Xinjiang | UN chief expects China to allow Michelle Bachelet visit

(United Nations) United Nations Secretary-General Antonio Guterres expects China to allow UN High Commissioner for Human Rights Michelle Bachelet a “credible” visit to Xinjiang, said the United Nations on Saturday.

Posted at 3:26 p.m.

Mr. Guterres, who met Chinese President Xi Jinping on the sidelines of the Olympics in Beijing according to a statement, “expressed his expectation that contacts between the services” of Mr.me Bachelet and the Chinese authorities “allow a credible visit by the High Commissioner to China, including Xinjiang”, where Beijing is accused of human rights violations against the Muslim Uyghur minority.

The report of the meeting published by the Chinese state-run news agency Xinhua made no mention of human rights and Xinjiang.

Michelle Bachelet, who intends to publish a report on Xinjiang eagerly awaited by Westerners and NGOs, has for years been asking Beijing for “meaningful and unhindered access” to this region, but no such visit has gone until present been possible.

Chinese Foreign Ministry spokesman Zhao Lijian said at the end of January that Beijing was “willing” for the High Commissioner to come to China and Xinjiang.
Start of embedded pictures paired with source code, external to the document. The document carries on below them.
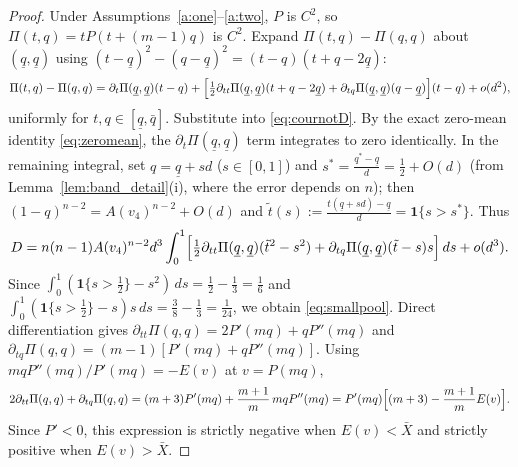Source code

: \documentclass[12pt]{article}
\theoremstyle{mystyle}
\theoremstyle{mystyle2}
\newcommand{\1}{\mathbf{1}}
\begin{document}
\begin{proof}
Under Assumptions~\ref{a:one}--\ref{a:two}, $P$ is $C^2$, so $\Pi(t,q)=t P(t+(m-1)q)$ is $C^2$. Expand $\Pi(t,q)-\Pi(q,q)$ about $(\underline q,\underline q)$ using $(t-\underline q)^2-(q-\underline q)^2=(t-q)(t+q-2\underline q)$:
\[
\Pi(t,q)-\Pi(q,q) = \partial_t\Pi(\underline q,\underline q)(t-q) + \Bigl[\tfrac{1}{2}\partial_{tt}\Pi(\underline q,\underline q)(t+q-2\underline q) + \partial_{tq}\Pi(\underline q,\underline q)(q-\underline q)\Bigr](t-q) + o(d^2),
\]
uniformly for $t,q\in[\underline q,\bar q]$. Substitute into \eqref{eq:cournotD}. By the exact zero-mean identity \eqref{eq:zeromean}, the $\partial_t\Pi(\underline q,\underline q)$ term integrates to zero identically. In the remaining integral, set $q=\underline q+sd$ ($s\in[0,1]$) and $s^*=\frac{q^*-\underline q}{d}=\frac{1}{2}+O(d)$ (from Lemma~\ref{lem:band_detail}(i), where the error depends on $n$); then $(1-q)^{n-2}=A(v_4)^{n-2}+O(d)$ and $\tilde t(s):=\frac{t(\underline q+sd)-\underline q}{d}=\1\{s>s^*\}$. Thus
\[
D = n(n-1)A(v_4)^{n-2} d^3 \int_0^1 \Bigl[\tfrac{1}{2}\partial_{tt}\Pi(\underline q,\underline q)(\tilde t^2-s^2) + \partial_{tq}\Pi(\underline q,\underline q)(\tilde t-s)s\Bigr]\,ds + o(d^3).
\]
Since $\int_0^1(\1\{s>\frac{1}{2}\}-s^2)\,ds=\frac{1}{2}-\frac{1}{3}=\frac{1}{6}$ and $\int_0^1(\1\{s>\frac{1}{2}\}-s)s\,ds=\frac{3}{8}-\frac{1}{3}=\frac{1}{24}$, we obtain \eqref{eq:smallpool}. Direct differentiation gives $\partial_{tt}\Pi(q,q)=2P'(mq)+q P''(mq)$ and $\partial_{tq}\Pi(q,q)=(m-1)[P'(mq)+q P''(mq)]$. Using $mq P''(mq)/P'(mq)=-E(v)$ at $v=P(mq)$,
\[
2\partial_{tt}\Pi(q,q) + \partial_{tq}\Pi(q,q) = (m+3)P'(mq) + \frac{m+1}{m}\,mq P''(mq) = P'(mq)\Bigl[(m+3) - \frac{m+1}{m}E(v)\Bigr].
\]
Since $P'<0$, this expression is strictly negative when $E(v)<\bar X$ and strictly positive when $E(v)>\bar X$.


\end{proof}
\end{document}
But Beijing refuses any idea of ​​a UN investigation in Xinjiang and believes that any visit to the region must be “friendly”.

Several Western countries, including the United States, France and the United Kingdom, have denounced an ongoing “genocide” against the Uyghurs.

According to human rights organizations, at least a million Uyghurs and other Turkic minorities, mainly Muslims, are or have been incarcerated in camps in this region of northwestern China, placed under close surveillance by the authorities.

Beijing disputes, saying that they are vocational training centers intended to keep them away from terrorism and separatism, after numerous deadly attacks attributed to Islamists or Uyghur separatists.